▶ **Exercise brief**:
Go to the line containing "3. Run the production" in the records below and print it and every following line exactly, on through the line containing "are provisioned.", then stop.

▶ **Data for the task**:
◆ ◆ ◆
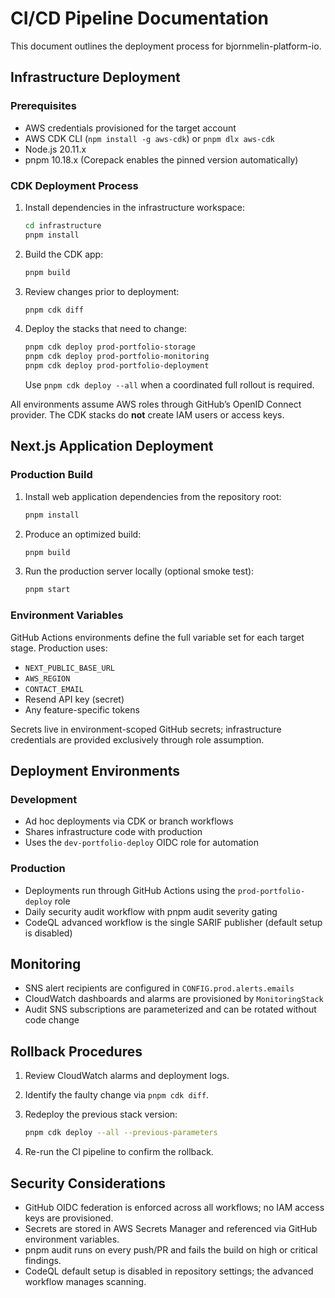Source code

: # CI/CD Pipeline Documentation

This document outlines the deployment process for bjornmelin-platform-io.

## Infrastructure Deployment

### Prerequisites

- AWS credentials provisioned for the target account
- AWS CDK CLI (`npm install -g aws-cdk`) or `pnpm dlx aws-cdk`
- Node.js 20.11.x
- pnpm 10.18.x (Corepack enables the pinned version automatically)

### CDK Deployment Process

1. Install dependencies in the infrastructure workspace:

   ```bash
   cd infrastructure
   pnpm install
   ```

2. Build the CDK app:

   ```bash
   pnpm build
   ```

3. Review changes prior to deployment:

   ```bash
   pnpm cdk diff
   ```

4. Deploy the stacks that need to change:

   ```bash
   pnpm cdk deploy prod-portfolio-storage
   pnpm cdk deploy prod-portfolio-monitoring
   pnpm cdk deploy prod-portfolio-deployment
   ```

   Use `pnpm cdk deploy --all` when a coordinated full rollout is required.

All environments assume AWS roles through GitHub’s OpenID Connect provider. The
CDK stacks do **not** create IAM users or access keys.

## Next.js Application Deployment

### Production Build

1. Install web application dependencies from the repository root:

   ```bash
   pnpm install
   ```

2. Produce an optimized build:

   ```bash
   pnpm build
   ```

3. Run the production server locally (optional smoke test):

   ```bash
   pnpm start
   ```

### Environment Variables

GitHub Actions environments define the full variable set for each target stage.
Production uses:

- `NEXT_PUBLIC_BASE_URL`
- `AWS_REGION`
- `CONTACT_EMAIL`
- Resend API key (secret)
- Any feature-specific tokens

Secrets live in environment-scoped GitHub secrets; infrastructure credentials
are provided exclusively through role assumption.

## Deployment Environments

### Development

- Ad hoc deployments via CDK or branch workflows
- Shares infrastructure code with production
- Uses the `dev-portfolio-deploy` OIDC role for automation

### Production

- Deployments run through GitHub Actions using the `prod-portfolio-deploy`
  role
- Daily security audit workflow with pnpm audit severity gating
- CodeQL advanced workflow is the single SARIF publisher (default setup is
  disabled)

## Monitoring

- SNS alert recipients are configured in `CONFIG.prod.alerts.emails`
- CloudWatch dashboards and alarms are provisioned by `MonitoringStack`
- Audit SNS subscriptions are parameterized and can be rotated without code change

## Rollback Procedures

1. Review CloudWatch alarms and deployment logs.
2. Identify the faulty change via `pnpm cdk diff`.
3. Redeploy the previous stack version:

   ```bash
   pnpm cdk deploy --all --previous-parameters
   ```

4. Re-run the CI pipeline to confirm the rollback.

## Security Considerations

- GitHub OIDC federation is enforced across all workflows; no IAM access keys
  are provisioned.
- Secrets are stored in AWS Secrets Manager and referenced via GitHub
  environment variables.
- pnpm audit runs on every push/PR and fails the build on high or critical
  findings.
- CodeQL default setup is disabled in repository settings; the advanced
  workflow manages scanning.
◆ ◆ ◆
▶ **Exercise result**:
3. Run the production server locally (optional smoke test):

   ```bash
   pnpm start
   ```

### Environment Variables

GitHub Actions environments define the full variable set for each target stage.
Production uses:

- `NEXT_PUBLIC_BASE_URL`
- `AWS_REGION`
- `CONTACT_EMAIL`
- Resend API key (secret)
- Any feature-specific tokens

Secrets live in environment-scoped GitHub secrets; infrastructure credentials
are provided exclusively through role assumption.

## Deployment Environments

### Development

- Ad hoc deployments via CDK or branch workflows
- Shares infrastructure code with production
- Uses the `dev-portfolio-deploy` OIDC role for automation

### Production

- Deployments run through GitHub Actions using the `prod-portfolio-deploy`
  role
- Daily security audit workflow with pnpm audit severity gating
- CodeQL advanced workflow is the single SARIF publisher (default setup is
  disabled)

## Monitoring

- SNS alert recipients are configured in `CONFIG.prod.alerts.emails`
- CloudWatch dashboards and alarms are provisioned by `MonitoringStack`
- Audit SNS subscriptions are parameterized and can be rotated without code change

## Rollback Procedures

1. Review CloudWatch alarms and deployment logs.
2. Identify the faulty change via `pnpm cdk diff`.
3. Redeploy the previous stack version:

   ```bash
   pnpm cdk deploy --all --previous-parameters
   ```

4. Re-run the CI pipeline to confirm the rollback.

## Security Considerations

- GitHub OIDC federation is enforced across all workflows; no IAM access keys
  are provisioned.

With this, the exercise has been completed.